Mon(s)tras e Companhia

Seja nos saldos, seja para vender luxo ou acessibilidade, a montra precisa de contar uma história. Porque, no final, pode ser porta para experiências incríveis – ou para sustos difíceis de esquecer.

Quantas vezes já disse a alguém (ou já lhe disseram) “vamos ver as montras”? Esta expressão tão portuguesa diz muito sobre o papel simbólico e emocional destes espaços de uma loja. Não é “vamos comprar”, é “vamos ver”. Elas criam desejo antes de qualquer transação, convidando os consumidores a imaginar um estilo de vida ou uma necessidade que talvez nem soubessem que tinham.

Sejam físicas ou digitais, as montras são, muitas vezes, o primeiro contacto visual entre marca e consumidor, criando uma perceção que é mais forte do que a realidade. No filme da Disney “Monstros e Companhia”, a crença inicial era que só o medo criava energia, ditando o comportamento de todos, mas a realidade revelou que o riso tinha mais poder. No retalho, as marcas devem ter a consciência que a perceção molda as decisões de compra, e que, a longo prazo, precisam de entregar valor real para sustentar a relação com o consumidor.
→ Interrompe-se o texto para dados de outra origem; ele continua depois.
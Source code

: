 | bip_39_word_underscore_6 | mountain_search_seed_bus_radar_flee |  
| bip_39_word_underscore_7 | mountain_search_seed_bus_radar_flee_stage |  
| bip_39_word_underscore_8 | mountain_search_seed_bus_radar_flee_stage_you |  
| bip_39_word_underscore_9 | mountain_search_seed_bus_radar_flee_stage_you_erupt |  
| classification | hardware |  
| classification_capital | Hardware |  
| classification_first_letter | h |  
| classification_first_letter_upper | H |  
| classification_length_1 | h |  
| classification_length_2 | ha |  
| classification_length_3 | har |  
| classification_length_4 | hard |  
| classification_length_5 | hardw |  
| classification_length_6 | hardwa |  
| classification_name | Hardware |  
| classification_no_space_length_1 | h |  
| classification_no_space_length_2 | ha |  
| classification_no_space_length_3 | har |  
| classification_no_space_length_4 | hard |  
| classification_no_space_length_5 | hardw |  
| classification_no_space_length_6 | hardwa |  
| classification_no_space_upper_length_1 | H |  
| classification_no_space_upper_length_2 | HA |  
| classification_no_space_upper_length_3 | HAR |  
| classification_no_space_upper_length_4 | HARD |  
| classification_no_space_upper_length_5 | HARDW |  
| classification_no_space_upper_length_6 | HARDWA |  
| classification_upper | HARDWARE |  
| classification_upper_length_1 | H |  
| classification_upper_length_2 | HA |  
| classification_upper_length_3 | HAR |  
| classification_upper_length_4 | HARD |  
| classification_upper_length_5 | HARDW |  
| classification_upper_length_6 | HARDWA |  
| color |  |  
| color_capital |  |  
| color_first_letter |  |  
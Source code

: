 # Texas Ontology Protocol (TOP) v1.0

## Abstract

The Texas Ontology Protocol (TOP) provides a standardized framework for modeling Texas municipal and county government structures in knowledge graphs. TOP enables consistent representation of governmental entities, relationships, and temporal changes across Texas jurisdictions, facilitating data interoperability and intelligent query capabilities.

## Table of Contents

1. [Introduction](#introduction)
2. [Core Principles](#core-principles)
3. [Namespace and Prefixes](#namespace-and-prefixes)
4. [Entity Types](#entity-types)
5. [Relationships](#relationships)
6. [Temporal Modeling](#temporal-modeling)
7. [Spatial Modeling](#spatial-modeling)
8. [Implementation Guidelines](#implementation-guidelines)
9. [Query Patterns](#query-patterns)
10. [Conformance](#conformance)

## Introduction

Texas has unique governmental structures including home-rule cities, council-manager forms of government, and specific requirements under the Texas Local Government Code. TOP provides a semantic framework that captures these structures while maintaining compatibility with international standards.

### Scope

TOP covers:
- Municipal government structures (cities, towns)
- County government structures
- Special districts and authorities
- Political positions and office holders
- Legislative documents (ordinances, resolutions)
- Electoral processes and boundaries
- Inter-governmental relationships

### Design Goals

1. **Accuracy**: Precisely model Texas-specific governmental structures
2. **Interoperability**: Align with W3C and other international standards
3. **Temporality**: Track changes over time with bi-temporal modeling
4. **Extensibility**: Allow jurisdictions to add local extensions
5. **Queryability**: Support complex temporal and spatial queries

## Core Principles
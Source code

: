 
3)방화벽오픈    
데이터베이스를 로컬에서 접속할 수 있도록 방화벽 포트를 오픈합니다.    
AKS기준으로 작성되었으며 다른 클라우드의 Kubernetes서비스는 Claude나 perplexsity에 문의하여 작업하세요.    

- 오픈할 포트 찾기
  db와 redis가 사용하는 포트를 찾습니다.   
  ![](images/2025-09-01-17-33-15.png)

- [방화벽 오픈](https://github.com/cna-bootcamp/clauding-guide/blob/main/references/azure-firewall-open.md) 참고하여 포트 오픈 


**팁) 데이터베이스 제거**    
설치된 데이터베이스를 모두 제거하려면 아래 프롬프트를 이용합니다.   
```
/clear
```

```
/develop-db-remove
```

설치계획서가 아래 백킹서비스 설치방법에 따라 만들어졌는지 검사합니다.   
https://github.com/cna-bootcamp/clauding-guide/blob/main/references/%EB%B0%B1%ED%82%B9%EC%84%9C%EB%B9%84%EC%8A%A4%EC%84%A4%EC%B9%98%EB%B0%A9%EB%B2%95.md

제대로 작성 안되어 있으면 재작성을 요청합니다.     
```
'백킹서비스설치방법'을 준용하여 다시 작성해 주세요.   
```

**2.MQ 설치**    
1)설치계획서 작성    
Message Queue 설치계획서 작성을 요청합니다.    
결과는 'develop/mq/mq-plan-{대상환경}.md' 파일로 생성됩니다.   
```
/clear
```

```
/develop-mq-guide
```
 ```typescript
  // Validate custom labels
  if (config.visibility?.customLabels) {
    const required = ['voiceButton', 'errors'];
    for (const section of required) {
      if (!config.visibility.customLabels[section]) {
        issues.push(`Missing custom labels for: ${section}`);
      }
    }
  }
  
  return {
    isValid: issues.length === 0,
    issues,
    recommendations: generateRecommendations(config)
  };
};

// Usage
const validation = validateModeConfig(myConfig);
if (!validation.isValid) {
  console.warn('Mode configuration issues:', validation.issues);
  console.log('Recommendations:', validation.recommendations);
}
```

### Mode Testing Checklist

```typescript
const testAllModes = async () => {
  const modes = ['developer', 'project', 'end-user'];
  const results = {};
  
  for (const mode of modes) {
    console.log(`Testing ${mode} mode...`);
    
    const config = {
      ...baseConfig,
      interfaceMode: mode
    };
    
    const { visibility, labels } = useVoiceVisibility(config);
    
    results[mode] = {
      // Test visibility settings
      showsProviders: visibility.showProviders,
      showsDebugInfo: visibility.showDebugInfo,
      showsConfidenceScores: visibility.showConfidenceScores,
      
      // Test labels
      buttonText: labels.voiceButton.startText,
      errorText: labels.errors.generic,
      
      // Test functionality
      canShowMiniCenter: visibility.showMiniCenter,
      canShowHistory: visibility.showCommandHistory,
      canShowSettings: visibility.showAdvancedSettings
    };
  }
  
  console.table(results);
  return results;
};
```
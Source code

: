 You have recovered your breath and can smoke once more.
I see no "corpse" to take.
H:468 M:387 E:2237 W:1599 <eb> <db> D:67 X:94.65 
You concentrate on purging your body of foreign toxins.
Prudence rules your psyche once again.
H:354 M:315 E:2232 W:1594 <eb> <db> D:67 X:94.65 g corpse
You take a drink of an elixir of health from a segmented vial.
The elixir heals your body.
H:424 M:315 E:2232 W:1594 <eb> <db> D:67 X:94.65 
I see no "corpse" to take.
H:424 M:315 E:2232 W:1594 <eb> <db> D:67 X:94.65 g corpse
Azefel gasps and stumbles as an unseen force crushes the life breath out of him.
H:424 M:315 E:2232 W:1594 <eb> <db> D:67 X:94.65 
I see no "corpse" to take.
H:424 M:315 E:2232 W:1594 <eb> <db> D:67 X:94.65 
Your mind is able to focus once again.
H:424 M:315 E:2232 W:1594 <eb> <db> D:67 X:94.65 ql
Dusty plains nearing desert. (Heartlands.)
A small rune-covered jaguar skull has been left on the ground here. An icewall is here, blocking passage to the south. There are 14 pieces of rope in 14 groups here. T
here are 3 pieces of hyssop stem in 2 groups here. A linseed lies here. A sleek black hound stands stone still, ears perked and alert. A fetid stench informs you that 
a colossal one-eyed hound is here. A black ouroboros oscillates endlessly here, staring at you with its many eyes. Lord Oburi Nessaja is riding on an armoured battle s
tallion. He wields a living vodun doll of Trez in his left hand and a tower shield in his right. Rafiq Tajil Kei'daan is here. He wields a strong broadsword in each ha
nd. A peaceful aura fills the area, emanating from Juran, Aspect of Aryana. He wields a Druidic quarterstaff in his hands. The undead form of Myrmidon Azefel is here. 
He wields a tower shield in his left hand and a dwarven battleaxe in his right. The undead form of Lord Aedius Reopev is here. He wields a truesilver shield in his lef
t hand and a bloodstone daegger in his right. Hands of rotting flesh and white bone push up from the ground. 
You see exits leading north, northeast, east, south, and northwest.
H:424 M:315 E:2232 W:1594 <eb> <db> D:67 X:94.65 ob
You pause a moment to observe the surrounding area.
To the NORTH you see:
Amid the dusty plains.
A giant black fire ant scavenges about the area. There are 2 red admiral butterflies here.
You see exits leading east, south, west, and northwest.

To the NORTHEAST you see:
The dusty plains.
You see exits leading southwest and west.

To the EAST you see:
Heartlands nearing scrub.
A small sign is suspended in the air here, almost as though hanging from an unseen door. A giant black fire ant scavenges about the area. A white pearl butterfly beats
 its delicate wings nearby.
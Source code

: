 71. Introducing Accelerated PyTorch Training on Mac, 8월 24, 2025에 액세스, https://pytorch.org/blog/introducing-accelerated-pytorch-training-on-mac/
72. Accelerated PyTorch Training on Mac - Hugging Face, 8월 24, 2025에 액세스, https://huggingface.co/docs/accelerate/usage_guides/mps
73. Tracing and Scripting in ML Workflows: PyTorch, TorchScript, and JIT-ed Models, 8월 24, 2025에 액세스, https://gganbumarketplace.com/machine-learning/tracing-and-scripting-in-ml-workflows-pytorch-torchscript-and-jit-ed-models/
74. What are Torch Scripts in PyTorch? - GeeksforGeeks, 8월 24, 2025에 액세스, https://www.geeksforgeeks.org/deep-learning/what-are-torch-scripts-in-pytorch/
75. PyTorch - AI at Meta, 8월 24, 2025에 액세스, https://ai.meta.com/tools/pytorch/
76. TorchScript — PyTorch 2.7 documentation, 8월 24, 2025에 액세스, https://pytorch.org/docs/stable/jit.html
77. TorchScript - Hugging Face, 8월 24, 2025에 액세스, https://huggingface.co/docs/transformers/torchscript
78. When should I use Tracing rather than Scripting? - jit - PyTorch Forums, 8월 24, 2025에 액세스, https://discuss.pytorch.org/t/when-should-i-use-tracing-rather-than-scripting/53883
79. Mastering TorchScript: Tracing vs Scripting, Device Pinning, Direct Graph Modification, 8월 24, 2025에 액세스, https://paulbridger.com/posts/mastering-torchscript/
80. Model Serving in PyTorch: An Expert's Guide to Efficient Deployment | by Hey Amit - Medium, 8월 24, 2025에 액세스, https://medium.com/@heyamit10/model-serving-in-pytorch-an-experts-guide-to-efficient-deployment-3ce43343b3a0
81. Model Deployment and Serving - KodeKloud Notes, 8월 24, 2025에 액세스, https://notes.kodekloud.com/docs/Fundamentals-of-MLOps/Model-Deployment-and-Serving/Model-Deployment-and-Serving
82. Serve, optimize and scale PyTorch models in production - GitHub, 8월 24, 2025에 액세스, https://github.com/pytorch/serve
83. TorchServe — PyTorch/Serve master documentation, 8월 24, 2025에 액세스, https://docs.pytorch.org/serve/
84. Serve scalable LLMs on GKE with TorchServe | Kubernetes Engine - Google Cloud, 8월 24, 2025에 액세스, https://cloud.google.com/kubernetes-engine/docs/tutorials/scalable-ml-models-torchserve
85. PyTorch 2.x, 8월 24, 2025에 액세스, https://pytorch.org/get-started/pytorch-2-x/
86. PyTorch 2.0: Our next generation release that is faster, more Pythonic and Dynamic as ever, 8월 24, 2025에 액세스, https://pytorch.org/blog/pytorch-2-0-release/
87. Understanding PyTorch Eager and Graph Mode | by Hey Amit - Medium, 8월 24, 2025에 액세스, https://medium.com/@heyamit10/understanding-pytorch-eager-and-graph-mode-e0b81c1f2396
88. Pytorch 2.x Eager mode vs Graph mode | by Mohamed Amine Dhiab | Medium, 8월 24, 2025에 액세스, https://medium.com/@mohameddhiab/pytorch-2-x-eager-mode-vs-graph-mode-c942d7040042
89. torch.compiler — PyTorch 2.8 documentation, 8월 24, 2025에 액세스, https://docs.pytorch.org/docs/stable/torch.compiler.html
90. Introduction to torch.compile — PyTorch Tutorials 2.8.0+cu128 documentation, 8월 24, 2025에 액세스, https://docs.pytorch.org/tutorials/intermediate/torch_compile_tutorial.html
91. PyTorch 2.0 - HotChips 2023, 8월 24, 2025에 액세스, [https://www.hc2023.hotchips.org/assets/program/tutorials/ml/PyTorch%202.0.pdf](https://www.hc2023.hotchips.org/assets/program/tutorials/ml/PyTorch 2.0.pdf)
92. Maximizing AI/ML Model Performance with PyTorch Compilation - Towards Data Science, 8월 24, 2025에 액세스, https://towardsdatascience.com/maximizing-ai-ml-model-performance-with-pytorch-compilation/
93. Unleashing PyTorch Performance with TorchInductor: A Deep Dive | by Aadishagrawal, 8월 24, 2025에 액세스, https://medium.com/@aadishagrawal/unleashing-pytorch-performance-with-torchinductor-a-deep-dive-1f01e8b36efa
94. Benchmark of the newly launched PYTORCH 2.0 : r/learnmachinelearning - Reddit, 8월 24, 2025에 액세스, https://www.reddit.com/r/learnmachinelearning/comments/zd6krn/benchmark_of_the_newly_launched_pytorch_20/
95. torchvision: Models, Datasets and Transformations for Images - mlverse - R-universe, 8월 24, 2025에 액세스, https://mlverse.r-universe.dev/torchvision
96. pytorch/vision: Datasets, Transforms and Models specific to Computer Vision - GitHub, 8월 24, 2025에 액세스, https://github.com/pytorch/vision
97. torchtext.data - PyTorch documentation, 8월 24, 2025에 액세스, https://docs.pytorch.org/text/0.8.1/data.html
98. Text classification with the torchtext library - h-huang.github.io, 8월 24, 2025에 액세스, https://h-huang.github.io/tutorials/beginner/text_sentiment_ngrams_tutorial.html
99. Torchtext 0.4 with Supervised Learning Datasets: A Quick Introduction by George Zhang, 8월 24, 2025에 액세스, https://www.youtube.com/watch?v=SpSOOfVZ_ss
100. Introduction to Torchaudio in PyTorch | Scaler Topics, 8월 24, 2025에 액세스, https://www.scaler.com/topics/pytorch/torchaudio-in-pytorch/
As montras são um gatilho sensorial que ativa emoções e cria ligações imediatas. Funcionam como portais para um universo que a marca quer entregar — seja ele de luxo aspiracional, como os edifícios da Louis Vuitton ou da Cartier na 5ª avenida de Nova Iorque, ou de criatividade e diversão, como as lojas da Flying Tiger no shopping mais próximo. E podem cumprir diferentes objetivos em simultâneo, como os tanques dourados que refrigeram a cerveja — os beerdrives de cobre — da Super Bock –, visíveis das ruas, que evocam frescura e qualidade cervejeira, consolidando o posicionamento da marca e impulsionando, ao mesmo tempo, o consumo imediato.

No entanto, tal como no filme, também no marketing existem “monstras” — montras mal desenhadas ou campanhas desajustadas — que deixam os consumidores a gritar, mas de frustração: a H&M enfrentou contestação global quando expôs uma criança negra com uma sweatshirt onde se lia “Coolest Monkey in the Jungle”. A perceção negativa de insensibilidade racial ofuscou completamente o produto, independentemente da real posição da marca sobre questões raciais.

Também a Zara sentiu o peso de uma montra mal concebida, com uma camisola com riscas e uma estrela amarela, vista como uma referência insensível ao Holocausto.

A forma como os produtos são apresentados, enquadrados e promovidos, seja numa loja física ou num feed digital, é uma ferramenta das marcas para criar perceção, gerar desejo e conduzir à compra. O conceito de “montra” vai além do vidro e da rua, estendendo-se ao universo online como uma plataforma de impacto visual e emocional.

A Amazon, com as suas recomendações personalizadas e ações relâmpago, cria uma sensação de urgência e exclusividade, impulsionando compras por impulso e reforçando a imagem de eficiência e conveniência.

E, no mesmo mundo digital, os influenciadores juntam-se às plataformas como novas montras de impacto imediato. O TikTok tem tido um impacto significativo nas vendas de livros, especialmente entre os jovens. O fenómeno conhecido como “BookTok” tem impulsionado a venda de obras literárias, com recomendações que se tornam virais e influenciam diretamente as escolhas dos leitores – onde a perceção vale mais do que o valor real de cada obra literária.

Seja nos saldos ou no resto de 2025, seja para vender luxo ou acessibilidade, a montra precisa de contar uma história. Porque, no final, as montras podem ser portas para experiências incríveis — ou para sustos difíceis de esquecer.